## Exercise
Print out the data below with every line intact.

[Stored dataset items]
* * * * * * *

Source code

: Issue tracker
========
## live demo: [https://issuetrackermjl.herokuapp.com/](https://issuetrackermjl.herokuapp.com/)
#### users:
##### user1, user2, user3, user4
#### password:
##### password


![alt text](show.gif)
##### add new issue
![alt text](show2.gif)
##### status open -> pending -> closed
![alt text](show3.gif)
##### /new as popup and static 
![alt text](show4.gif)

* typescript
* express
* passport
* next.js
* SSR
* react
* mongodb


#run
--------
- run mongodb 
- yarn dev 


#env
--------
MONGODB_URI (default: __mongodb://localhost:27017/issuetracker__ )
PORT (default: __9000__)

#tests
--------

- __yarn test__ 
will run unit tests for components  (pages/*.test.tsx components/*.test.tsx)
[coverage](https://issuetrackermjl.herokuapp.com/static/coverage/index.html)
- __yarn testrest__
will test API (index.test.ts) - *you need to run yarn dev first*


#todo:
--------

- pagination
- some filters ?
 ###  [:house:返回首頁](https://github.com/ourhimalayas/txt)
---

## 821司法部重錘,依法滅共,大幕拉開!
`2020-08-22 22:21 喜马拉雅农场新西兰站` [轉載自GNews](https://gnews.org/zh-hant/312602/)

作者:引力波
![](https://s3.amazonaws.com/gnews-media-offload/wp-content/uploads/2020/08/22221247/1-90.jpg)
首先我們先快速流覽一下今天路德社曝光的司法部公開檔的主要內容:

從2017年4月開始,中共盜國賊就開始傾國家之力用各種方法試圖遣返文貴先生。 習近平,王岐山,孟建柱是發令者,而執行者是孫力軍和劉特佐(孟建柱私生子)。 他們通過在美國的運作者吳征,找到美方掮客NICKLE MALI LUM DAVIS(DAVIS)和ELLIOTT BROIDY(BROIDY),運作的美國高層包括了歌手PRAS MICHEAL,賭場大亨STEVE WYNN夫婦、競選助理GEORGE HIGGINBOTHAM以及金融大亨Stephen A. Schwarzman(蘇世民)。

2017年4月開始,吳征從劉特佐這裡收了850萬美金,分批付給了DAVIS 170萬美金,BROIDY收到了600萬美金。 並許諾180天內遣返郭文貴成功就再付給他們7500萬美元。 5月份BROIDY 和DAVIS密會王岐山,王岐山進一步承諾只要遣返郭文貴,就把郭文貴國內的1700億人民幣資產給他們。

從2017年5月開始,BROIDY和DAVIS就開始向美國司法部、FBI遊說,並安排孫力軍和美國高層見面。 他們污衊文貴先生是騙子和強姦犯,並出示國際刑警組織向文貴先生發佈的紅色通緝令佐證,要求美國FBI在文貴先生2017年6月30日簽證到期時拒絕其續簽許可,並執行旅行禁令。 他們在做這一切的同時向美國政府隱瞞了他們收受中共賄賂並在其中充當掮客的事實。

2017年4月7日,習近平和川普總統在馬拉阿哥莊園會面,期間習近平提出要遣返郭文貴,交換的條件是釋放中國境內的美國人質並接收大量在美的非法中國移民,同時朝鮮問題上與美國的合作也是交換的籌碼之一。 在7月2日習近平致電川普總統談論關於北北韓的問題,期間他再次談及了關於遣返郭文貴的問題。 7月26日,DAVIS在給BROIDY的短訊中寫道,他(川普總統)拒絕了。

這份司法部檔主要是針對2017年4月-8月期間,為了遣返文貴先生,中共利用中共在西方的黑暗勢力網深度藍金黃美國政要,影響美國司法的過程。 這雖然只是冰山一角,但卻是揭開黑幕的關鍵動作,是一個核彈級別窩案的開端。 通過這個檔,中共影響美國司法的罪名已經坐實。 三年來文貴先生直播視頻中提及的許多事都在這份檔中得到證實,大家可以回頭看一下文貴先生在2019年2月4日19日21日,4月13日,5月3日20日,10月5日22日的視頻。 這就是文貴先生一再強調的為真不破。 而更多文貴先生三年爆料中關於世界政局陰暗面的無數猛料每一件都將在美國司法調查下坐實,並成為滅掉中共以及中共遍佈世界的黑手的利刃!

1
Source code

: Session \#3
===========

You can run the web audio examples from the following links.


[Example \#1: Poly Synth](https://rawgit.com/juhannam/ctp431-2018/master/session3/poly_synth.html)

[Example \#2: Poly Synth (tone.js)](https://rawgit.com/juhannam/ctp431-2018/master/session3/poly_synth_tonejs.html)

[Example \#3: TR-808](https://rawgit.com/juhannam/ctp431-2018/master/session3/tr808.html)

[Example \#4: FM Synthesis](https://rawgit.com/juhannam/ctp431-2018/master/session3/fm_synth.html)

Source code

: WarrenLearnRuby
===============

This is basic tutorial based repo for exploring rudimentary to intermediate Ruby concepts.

* * * * * * *

## Solution below
Source code

: Issue tracker
========
## live demo: [https://issuetrackermjl.herokuapp.com/](https://issuetrackermjl.herokuapp.com/)
#### users:
##### user1, user2, user3, user4
#### password:
##### password


![alt text](show.gif)
##### add new issue
![alt text](show2.gif)
##### status open -> pending -> closed
![alt text](show3.gif)
##### /new as popup and static 
![alt text](show4.gif)

* typescript
* express
* passport
* next.js
* SSR
* react
* mongodb


#run
--------
- run mongodb 
- yarn dev 


#env
--------
MONGODB_URI (default: __mongodb://localhost:27017/issuetracker__ )
PORT (default: __9000__)

#tests
--------

- __yarn test__ 
will run unit tests for components  (pages/*.test.tsx components/*.test.tsx)
[coverage](https://issuetrackermjl.herokuapp.com/static/coverage/index.html)
- __yarn testrest__
will test API (index.test.ts) - *you need to run yarn dev first*


#todo:
--------

- pagination
- some filters ?
 ###  [:house:返回首頁](https://github.com/ourhimalayas/txt)
---

## 821司法部重錘,依法滅共,大幕拉開!
`2020-08-22 22:21 喜马拉雅农场新西兰站` [轉載自GNews](https://gnews.org/zh-hant/312602/)

作者:引力波
![](https://s3.amazonaws.com/gnews-media-offload/wp-content/uploads/2020/08/22221247/1-90.jpg)
首先我們先快速流覽一下今天路德社曝光的司法部公開檔的主要內容:

從2017年4月開始,中共盜國賊就開始傾國家之力用各種方法試圖遣返文貴先生。 習近平,王岐山,孟建柱是發令者,而執行者是孫力軍和劉特佐(孟建柱私生子)。 他們通過在美國的運作者吳征,找到美方掮客NICKLE MALI LUM DAVIS(DAVIS)和ELLIOTT BROIDY(BROIDY),運作的美國高層包括了歌手PRAS MICHEAL,賭場大亨STEVE WYNN夫婦、競選助理GEORGE HIGGINBOTHAM以及金融大亨Stephen A. Schwarzman(蘇世民)。

2017年4月開始,吳征從劉特佐這裡收了850萬美金,分批付給了DAVIS 170萬美金,BROIDY收到了600萬美金。 並許諾180天內遣返郭文貴成功就再付給他們7500萬美元。 5月份BROIDY 和DAVIS密會王岐山,王岐山進一步承諾只要遣返郭文貴,就把郭文貴國內的1700億人民幣資產給他們。

從2017年5月開始,BROIDY和DAVIS就開始向美國司法部、FBI遊說,並安排孫力軍和美國高層見面。 他們污衊文貴先生是騙子和強姦犯,並出示國際刑警組織向文貴先生發佈的紅色通緝令佐證,要求美國FBI在文貴先生2017年6月30日簽證到期時拒絕其續簽許可,並執行旅行禁令。 他們在做這一切的同時向美國政府隱瞞了他們收受中共賄賂並在其中充當掮客的事實。

2017年4月7日,習近平和川普總統在馬拉阿哥莊園會面,期間習近平提出要遣返郭文貴,交換的條件是釋放中國境內的美國人質並接收大量在美的非法中國移民,同時朝鮮問題上與美國的合作也是交換的籌碼之一。 在7月2日習近平致電川普總統談論關於北北韓的問題,期間他再次談及了關於遣返郭文貴的問題。 7月26日,DAVIS在給BROIDY的短訊中寫道,他(川普總統)拒絕了。

這份司法部檔主要是針對2017年4月-8月期間,為了遣返文貴先生,中共利用中共在西方的黑暗勢力網深度藍金黃美國政要,影響美國司法的過程。 這雖然只是冰山一角,但卻是揭開黑幕的關鍵動作,是一個核彈級別窩案的開端。 通過這個檔,中共影響美國司法的罪名已經坐實。 三年來文貴先生直播視頻中提及的許多事都在這份檔中得到證實,大家可以回頭看一下文貴先生在2019年2月4日19日21日,4月13日,5月3日20日,10月5日22日的視頻。 這就是文貴先生一再強調的為真不破。 而更多文貴先生三年爆料中關於世界政局陰暗面的無數猛料每一件都將在美國司法調查下坐實,並成為滅掉中共以及中共遍佈世界的黑手的利刃!

1
Source code

: Session \#3
===========

You can run the web audio examples from the following links.


[Example \#1: Poly Synth](https://rawgit.com/juhannam/ctp431-2018/master/session3/poly_synth.html)

[Example \#2: Poly Synth (tone.js)](https://rawgit.com/juhannam/ctp431-2018/master/session3/poly_synth_tonejs.html)

[Example \#3: TR-808](https://rawgit.com/juhannam/ctp431-2018/master/session3/tr808.html)

[Example \#4: FM Synthesis](https://rawgit.com/juhannam/ctp431-2018/master/session3/fm_synth.html)

Source code

: WarrenLearnRuby
===============

This is basic tutorial based repo for exploring rudimentary to intermediate Ruby concepts.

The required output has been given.